More than anything else the offenses of the Crown and Parliament, they wove together, uniting the people in the common understanding that “When in the Course of human events it becomes necessary for one people to dissolve the political bands which have connected them with another and to assume among the powers of the earth, the separate and equal station to which the Laws of Nature and of Nature’s God entitle them, a decent respect to the opinions of mankind requires that they should declare the causes which impel them to the separation.”
Some 241 years later some of the names, George Washington, Thomas Jefferson, Samuel Adams, John Adams, Henry Knox, Nathaniel Greene, Patrick Henry, to name a few, are remembered with reverence, while others, Benedict Arnold, Lord Dunmore John Murray, Charles Cornwallis, William Howe, Bloody Ban Tarkington, have gone done in infamy. Faded to pages of history for as many as are remembered even more are forgotten as time has marched forward unrelenting, unchanging in the course of human events. Yet everything hung on what they did. Had they not fought for our great charter of National Freedom, nothing that came after would have been possible. There would have been Constitution or Bill of Rights. The unique balance struck between National, Political and Individual freedom birthed in this nation would never have been carried to term. It would never have become that shining beacon of liberty that so many look to when they consider the meaning of our natural rights.
This is the legacy that we have been handed as the torch of the sacred fire of liberty has been passed from one generation to the next. It is our heritage, bequeathed by one generation to the next in the hope that the one to follow will not only grow in love and respect for the freedom that had been so hard fought for, but that they strengthen and preserve it. To each of us they have tasked the responsibility of extending what our independence means as we grow in our understanding of justice and equality, building on that deeper knowledge that we are free to think, to do and to be, and all that is asked of us is that we leave our country just as free, if not a little freer than those who came before us. It is a challenge to remember those words of John Adams to his wife Abigail, “Posterity! You will never know, how much it cost the present Generation, to preserve your Freedom!

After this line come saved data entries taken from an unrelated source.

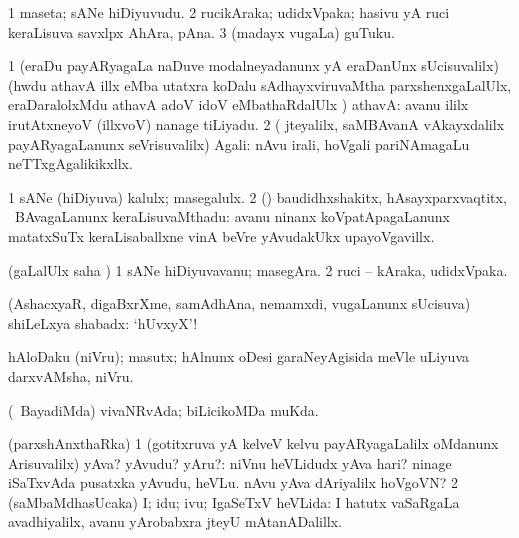 {{{{{{\bentry
{} 
\gl{\nA}
\expl{}
\bmng
\bnum
\num{1} maseta; sANe hiDiyuvudu. 
\num{2} rucikAraka; udidxVpaka; hasivu yA ruci keraLisuva savxlpx AhAra, pAna. 
\num{3} (madayx \mo vugaLa) guTuku. 
\enum
\emng
\eentry

\bentry
{} 
\gl{\saMavayx}
\expl{}
\bmng
\bnum
\num{1} (eraDu payARyagaLa naDuve modalneyadanunx yA eraDanUnx sUcisuvalilx)(hwdu athavA illx eMba utatxra koDalu sAdhayxviruvaMtha parxshenxgaLalUlx, eraDaralolxMdu athavA adoV idoV eMbathaRdalUlx \parx) athavA:  avanu ililx irutAtxneyoV (illxvoV) nanage tiLiyadu. 
\num{2} ( jteyalilx, saMBAvanA vAkayxdalilx payARyagaLanunx seVrisuvalilx) Agali:  nAvu irali, hoVgali pariNAmagaLu neTTxgAgalikikxllx. 
\enum
\emng

\noindent
\gl{\pagu}
\expl{}
\bmng
{} 
\emng
\eentry

\bentry
{}
\gl{\nA}
\expl{}
\bmng
\bnum
\num{1} sANe (hiDiyuva) kalulx; masegalulx. 
\num{2} (\rUpa) baudidhxshakitx, hAsayxparxvaqtitx, \mo\ BAvagaLanunx keraLisuvaMthadu:  avanu ninanx koVpatApagaLanunx matatxSuTx keraLisaballxne vinA beVre yAvudakUkx upayoVgavillx. 
\enum
\emng
\eentry

\bentry
{} 
\gl{\nA}
\expl{}
\bmng
(\saMpa gaLalUlx saha \parx) 
\bnum
\num{1} sANe hiDiyuvavanu; masegAra. 
\num{2} ruci -- kAraka, udidxVpaka. 
\enum
\emng
\eentry

\bentry
{} 
\gl{\BAavayx}
\expl{}
\bmng
(AshacxyaR, digaBxrXme, samAdhAna, nemamxdi, \mo vugaLanunx sUcisuva) shiLeLxya shabadx: `hUvxyX'! 
\emng
\eentry

\bentry
{} 
\gl{\nA}
\expl{}
\bmng
hAloDaku (niVru); masutx; hAlnunx oDesi garaNeyAgisida meVle uLiyuva darxvAMsha, niVru. 
\emng
\eentry

\bentry
{} 
\gl{\gu}
\expl{}
\bmng
(\kanmu\ BayadiMda) vivaNRvAda; biLicikoMDa muKda. 
\emng
\eentry

\bentry
{} 
\gl{\gu}
\expl{}
\bmng
(parxshAnxthaRka) 
\bnum
\num{1} (gotitxruva yA kelveV kelvu payARyagaLalilx oMdanunx Arisuvalilx) yAva? yAvudu? yAru?:  niVnu heVLidudx yAva hari?  ninage iSaTxvAda pusatxka yAvudu, heVLu.  nAvu yAva dAriyalilx hoVgoVN? 
\num{2} (saMbaMdhasUcaka) I; idu; ivu; IgaSeTxV heVLida:  I hatutx vaSaRgaLa avadhiyalilx, avanu yArobabxra jteyU mAtanADalillx. 
\enum
\emng
\eentry

}}}}}}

I hope you will make a good Use of it. If you do not, I shall repent in Heaven, that I ever took half the Pains to preserve it.”
So, as we mark our freedom, as we commemorate our independence, proudly flying our flags as we go to our picnics, and barbecues, as we enjoy our day away from work to take in the beach or a park, taking in the beauty of this nation and its people, remember it is a time to recommit ourselves to the cause of liberty. It is our chance to once more dedicate ourselves to that sacred cause for which so many were, and still are, willing to live and die for. Ask what am I going to do to keep the spirit of 1776 alive, to stand for freedom, holding “these truths to be self-evident, that all men are created equal, that they are endowed by their Creator with certain unalienable Rights, that among these are Life, Liberty and the pursuit of Happiness.”
Cherish your freedom, but more than that live in it everyday, seeking to do better and to live better.